§ Study material:
= Beginning of Section =

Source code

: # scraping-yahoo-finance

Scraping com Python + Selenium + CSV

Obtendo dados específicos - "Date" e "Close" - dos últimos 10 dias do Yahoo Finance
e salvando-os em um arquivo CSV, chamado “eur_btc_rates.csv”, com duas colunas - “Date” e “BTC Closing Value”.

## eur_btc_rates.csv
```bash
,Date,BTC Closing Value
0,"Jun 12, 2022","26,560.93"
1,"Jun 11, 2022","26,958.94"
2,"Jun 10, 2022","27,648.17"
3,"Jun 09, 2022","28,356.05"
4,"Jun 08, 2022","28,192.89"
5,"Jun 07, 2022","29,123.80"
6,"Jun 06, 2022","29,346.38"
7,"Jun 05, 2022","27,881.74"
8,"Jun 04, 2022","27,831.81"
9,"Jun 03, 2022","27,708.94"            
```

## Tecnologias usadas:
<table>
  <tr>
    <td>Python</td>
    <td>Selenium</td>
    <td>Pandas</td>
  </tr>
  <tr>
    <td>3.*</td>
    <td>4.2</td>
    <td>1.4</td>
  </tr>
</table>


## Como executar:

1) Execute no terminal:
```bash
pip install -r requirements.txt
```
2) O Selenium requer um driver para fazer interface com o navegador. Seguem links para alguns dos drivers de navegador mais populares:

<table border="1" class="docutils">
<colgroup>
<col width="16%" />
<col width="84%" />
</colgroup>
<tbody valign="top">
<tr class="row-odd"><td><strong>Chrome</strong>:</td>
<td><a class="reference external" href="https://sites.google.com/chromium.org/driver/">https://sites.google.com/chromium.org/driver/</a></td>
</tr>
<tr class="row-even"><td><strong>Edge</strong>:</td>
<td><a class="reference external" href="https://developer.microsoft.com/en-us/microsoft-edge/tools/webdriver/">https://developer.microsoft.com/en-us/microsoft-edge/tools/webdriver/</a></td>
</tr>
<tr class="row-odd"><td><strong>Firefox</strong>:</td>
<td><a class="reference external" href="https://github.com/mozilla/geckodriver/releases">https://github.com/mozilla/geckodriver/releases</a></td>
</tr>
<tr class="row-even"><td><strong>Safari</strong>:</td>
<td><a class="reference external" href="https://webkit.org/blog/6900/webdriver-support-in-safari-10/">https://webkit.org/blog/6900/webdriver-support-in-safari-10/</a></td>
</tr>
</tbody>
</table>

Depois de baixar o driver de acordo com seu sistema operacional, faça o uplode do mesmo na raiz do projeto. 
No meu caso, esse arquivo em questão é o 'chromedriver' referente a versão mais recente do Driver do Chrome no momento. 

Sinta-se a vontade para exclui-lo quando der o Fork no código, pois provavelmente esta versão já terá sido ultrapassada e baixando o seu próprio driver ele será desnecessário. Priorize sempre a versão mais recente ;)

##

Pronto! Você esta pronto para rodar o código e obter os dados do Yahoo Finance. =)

= End of Section =

§ What you will do: Look through the entries above and say how many lines hold the word "dados", giving the number alone.

§ Exercise answer: 2